▶ Items from a data source:

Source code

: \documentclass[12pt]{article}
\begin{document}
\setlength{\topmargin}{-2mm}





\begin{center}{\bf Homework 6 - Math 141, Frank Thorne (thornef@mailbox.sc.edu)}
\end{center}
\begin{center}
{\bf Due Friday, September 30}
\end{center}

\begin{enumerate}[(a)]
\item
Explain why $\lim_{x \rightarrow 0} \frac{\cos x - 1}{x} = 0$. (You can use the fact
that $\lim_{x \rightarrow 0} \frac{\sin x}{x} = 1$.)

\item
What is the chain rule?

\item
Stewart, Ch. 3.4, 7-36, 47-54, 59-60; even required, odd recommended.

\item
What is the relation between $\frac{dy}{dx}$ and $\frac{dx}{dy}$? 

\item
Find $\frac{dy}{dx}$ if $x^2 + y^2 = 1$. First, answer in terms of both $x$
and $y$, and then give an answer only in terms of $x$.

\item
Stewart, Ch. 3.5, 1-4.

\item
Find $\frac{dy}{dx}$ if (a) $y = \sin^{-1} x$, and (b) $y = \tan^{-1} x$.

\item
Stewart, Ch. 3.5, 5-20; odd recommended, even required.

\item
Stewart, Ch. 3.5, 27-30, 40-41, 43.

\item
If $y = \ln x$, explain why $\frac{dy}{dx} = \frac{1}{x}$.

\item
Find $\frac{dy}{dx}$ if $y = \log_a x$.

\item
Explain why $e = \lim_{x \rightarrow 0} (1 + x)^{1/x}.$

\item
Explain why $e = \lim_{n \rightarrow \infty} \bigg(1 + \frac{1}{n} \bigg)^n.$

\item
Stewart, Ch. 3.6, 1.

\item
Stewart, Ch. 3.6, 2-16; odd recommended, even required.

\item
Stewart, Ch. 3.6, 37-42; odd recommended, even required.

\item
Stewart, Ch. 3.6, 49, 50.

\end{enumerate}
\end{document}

---

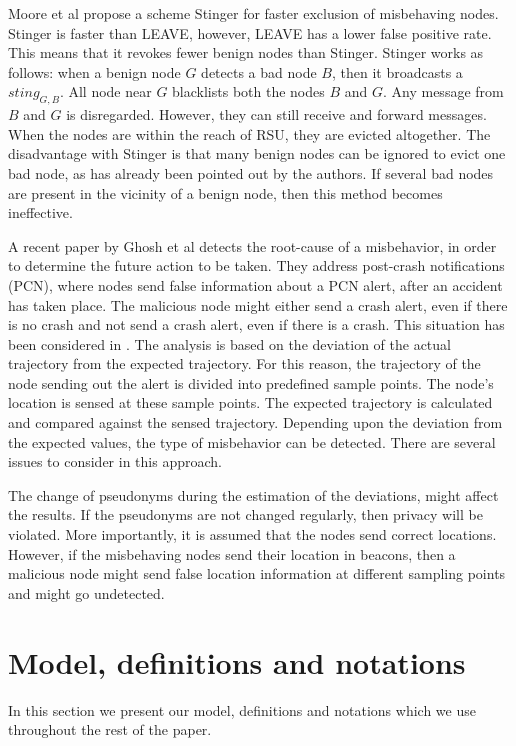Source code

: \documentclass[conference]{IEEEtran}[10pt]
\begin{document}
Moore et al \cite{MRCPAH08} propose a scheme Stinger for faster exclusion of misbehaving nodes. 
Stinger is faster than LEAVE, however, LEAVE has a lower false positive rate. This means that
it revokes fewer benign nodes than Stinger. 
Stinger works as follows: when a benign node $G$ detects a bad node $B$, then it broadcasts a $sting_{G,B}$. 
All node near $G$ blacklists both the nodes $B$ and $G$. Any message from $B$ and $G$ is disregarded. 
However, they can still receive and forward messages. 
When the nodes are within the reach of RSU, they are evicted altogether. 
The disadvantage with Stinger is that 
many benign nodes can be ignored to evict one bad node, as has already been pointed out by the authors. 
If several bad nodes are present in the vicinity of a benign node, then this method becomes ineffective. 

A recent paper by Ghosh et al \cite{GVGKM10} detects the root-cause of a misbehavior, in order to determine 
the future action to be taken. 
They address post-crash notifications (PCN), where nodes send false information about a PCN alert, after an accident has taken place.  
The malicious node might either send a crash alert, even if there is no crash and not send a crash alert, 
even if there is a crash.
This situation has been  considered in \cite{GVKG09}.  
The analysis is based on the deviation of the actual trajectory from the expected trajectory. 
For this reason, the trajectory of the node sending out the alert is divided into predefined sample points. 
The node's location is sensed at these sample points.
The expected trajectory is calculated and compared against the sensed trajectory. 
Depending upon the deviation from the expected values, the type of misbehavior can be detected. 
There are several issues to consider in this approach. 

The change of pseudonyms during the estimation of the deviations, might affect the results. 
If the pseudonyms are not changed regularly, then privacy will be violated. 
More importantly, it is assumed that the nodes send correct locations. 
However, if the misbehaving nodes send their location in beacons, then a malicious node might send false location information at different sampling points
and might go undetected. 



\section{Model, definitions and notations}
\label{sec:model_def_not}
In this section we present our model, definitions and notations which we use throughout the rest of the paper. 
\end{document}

▶ Problem to solve:
Which lines above run from the one containing "This situation has" to the one containing "The node's location"? Give them again exactly, both ends included.

▶ Response to this exercise:
This situation has been  considered in \cite{GVKG09}.  
The analysis is based on the deviation of the actual trajectory from the expected trajectory. 
For this reason, the trajectory of the node sending out the alert is divided into predefined sample points. 
The node's location is sensed at these sample points.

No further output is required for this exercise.